→ Saved entries
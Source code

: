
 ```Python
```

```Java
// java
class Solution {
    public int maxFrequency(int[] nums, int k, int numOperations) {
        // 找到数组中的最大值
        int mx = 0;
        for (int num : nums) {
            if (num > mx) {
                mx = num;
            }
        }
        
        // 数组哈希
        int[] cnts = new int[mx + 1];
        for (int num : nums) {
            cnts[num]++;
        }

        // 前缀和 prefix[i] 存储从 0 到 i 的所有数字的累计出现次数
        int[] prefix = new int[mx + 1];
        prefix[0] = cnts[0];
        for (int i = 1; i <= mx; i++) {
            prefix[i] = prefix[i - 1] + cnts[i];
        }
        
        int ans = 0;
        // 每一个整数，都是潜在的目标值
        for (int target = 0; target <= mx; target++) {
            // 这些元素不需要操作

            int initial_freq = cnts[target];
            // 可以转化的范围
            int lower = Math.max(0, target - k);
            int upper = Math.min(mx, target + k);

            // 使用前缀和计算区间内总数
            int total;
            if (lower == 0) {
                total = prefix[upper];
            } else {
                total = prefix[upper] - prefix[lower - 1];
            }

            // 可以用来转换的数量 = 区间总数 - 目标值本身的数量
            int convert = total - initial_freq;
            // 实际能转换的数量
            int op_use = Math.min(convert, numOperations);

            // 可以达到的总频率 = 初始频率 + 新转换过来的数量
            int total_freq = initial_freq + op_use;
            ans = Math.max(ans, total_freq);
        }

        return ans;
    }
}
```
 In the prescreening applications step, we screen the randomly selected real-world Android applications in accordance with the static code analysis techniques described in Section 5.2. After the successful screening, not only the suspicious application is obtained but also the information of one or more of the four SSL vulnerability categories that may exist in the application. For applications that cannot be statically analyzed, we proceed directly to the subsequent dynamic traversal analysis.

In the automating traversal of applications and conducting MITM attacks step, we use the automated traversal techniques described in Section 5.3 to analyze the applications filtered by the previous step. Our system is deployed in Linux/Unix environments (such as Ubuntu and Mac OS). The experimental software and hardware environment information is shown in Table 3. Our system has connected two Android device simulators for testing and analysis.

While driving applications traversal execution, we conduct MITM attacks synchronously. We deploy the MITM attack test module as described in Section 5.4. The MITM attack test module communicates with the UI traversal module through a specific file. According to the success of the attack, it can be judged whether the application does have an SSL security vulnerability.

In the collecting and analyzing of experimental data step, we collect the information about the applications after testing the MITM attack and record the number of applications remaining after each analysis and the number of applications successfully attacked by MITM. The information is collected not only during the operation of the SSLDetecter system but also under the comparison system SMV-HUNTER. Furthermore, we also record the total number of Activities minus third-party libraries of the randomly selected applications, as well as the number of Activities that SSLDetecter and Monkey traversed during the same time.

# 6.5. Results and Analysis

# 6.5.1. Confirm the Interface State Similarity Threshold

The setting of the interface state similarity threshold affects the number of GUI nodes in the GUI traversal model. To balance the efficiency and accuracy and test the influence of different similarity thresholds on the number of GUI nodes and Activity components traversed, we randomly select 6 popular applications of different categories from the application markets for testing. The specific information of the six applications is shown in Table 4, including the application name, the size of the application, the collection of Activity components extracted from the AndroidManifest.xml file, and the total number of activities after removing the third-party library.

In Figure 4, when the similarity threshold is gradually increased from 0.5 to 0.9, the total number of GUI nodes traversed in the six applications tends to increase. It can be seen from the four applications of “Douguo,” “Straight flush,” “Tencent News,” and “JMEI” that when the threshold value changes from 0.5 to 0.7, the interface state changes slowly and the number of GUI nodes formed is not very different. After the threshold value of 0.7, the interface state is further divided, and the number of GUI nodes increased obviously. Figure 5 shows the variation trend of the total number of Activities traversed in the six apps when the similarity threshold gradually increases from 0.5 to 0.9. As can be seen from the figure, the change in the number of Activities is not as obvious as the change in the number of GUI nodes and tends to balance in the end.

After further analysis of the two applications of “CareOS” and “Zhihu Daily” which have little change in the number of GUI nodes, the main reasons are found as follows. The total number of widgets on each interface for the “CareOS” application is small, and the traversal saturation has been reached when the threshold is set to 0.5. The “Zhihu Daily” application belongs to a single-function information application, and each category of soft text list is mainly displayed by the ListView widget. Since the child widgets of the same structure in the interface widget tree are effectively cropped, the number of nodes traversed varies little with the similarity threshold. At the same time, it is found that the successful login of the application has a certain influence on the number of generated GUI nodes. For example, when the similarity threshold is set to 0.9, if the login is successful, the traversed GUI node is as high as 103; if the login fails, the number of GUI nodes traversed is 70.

→ Task description
Every line above that holds the string "step" should be copied into the answer.

→ Response to this task
 In the prescreening applications step, we screen the randomly selected real-world Android applications in accordance with the static code analysis techniques described in Section 5.2. After the successful screening, not only the suspicious application is obtained but also the information of one or more of the four SSL vulnerability categories that may exist in the application. For applications that cannot be statically analyzed, we proceed directly to the subsequent dynamic traversal analysis.
In the automating traversal of applications and conducting MITM attacks step, we use the automated traversal techniques described in Section 5.3 to analyze the applications filtered by the previous step. Our system is deployed in Linux/Unix environments (such as Ubuntu and Mac OS). The experimental software and hardware environment information is shown in Table 3. Our system has connected two Android device simulators for testing and analysis.
In the collecting and analyzing of experimental data step, we collect the information about the applications after testing the MITM attack and record the number of applications remaining after each analysis and the number of applications successfully attacked by MITM. The information is collected not only during the operation of the SSLDetecter system but also under the comparison system SMV-HUNTER. Furthermore, we also record the total number of Activities minus third-party libraries of the randomly selected applications, as well as the number of Activities that SSLDetecter and Monkey traversed during the same time.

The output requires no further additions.